Le Point - Pourquoi, à l'inverse du discours ambiant, estimez-vous qu'investir sur les actions les plus risquées n'est pas plus rémunérateur ?
Étienne Vincent : Il existe une croyance partagée selon laquelle il faut prendre des risques pour avoir de bons rendements. C'est vrai, s'agissant du choix des actifs : il faut, sur un horizon long, privilégier les actions aux obligations. A contrario, au sein des actions, la démarche peut s'avérer contreproductive. Le risque, comme l'ont démontré des économistes réputés (Robert Haugen…), ne paie pas toujours. C'est ce qu'on appelle l'anomalie de faible volatilité. On peut avoir une performance supérieure avec un risque moindre. Et pas seulement parce que cette gestion permet d'atténuer les baisses.
Pour quelles raisons le gain est-il plus élevé ?

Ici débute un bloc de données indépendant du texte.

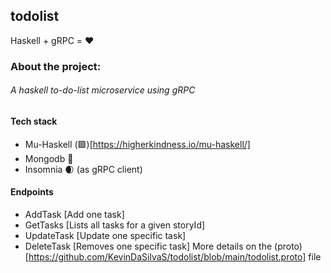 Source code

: ## todolist

Haskell + gRPC = ❤️

### About the project:
###### A haskell to-do-list microservice using gRPC

#### Tech stack
   - Mu-Haskell (🟪)[https://higherkindness.io/mu-haskell/]
   - Mongodb 🌿
   - Insomnia 🌒 (as gRPC client)
 
 #### Endpoints
   - AddTask [Add one task]
   - GetTasks [Lists all tasks for a given storyId]
   - UpdateTask [Update one specific task]
   - DeleteTask [Removes one specific task]
More details on the (proto)[https://github.com/KevinDaSilvaS/todolist/blob/main/todolist.proto] file

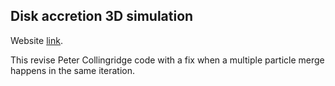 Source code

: Disk accretion 3D simulation
------
Website [link](https://davongit.github.io/accretion-disk-simulator).

This  revise Peter Collingridge code with a fix when a multiple particle merge happens in the same iteration.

Parce qu'en se concentrant sur des valeurs moins risquées, on commet moins d'erreurs. Elles sont au nombre de trois. La première, dite le biais de confiance, consiste à acheter en priorité des valeurs que l'on connaît (Apple au lieu de SAP, par exemple). Or on connaît mieux les valeurs volatiles car elles attirent l'attention. La deuxième est le biais d'estimation, appelé aussi l'effet loterie. Les investisseurs sont naturellement attirés par les titres affichant un gros potentiel de gain, même si la probabilité qu'il se réalise est faible. Ce "gros potentiel" fait que les actions volatiles sont surachetées, donc en fait trop chères par rapport à ce potentiel. Enfin c'est le biais de représentativité, ou effet mémoire : on se souvient beaucoup mieux des meilleurs paris boursiers que de leurs échecs, et on a donc l'impression que seuls les paris risqués ont été payants, contrairement à ce que montrent les statistiques.
Quels secteurs et titres privilégier ?
Tous, et pas seulement les secteurs défensifs. Il faut multiplier les paris. Pour que cette approche fonctionne, il faut avoir au moins en portefeuille cent valeurs et être exposé à l'international.
Des exemples ?
Berkshire Hathaway Inc, Air Liquide, SAP, Merck...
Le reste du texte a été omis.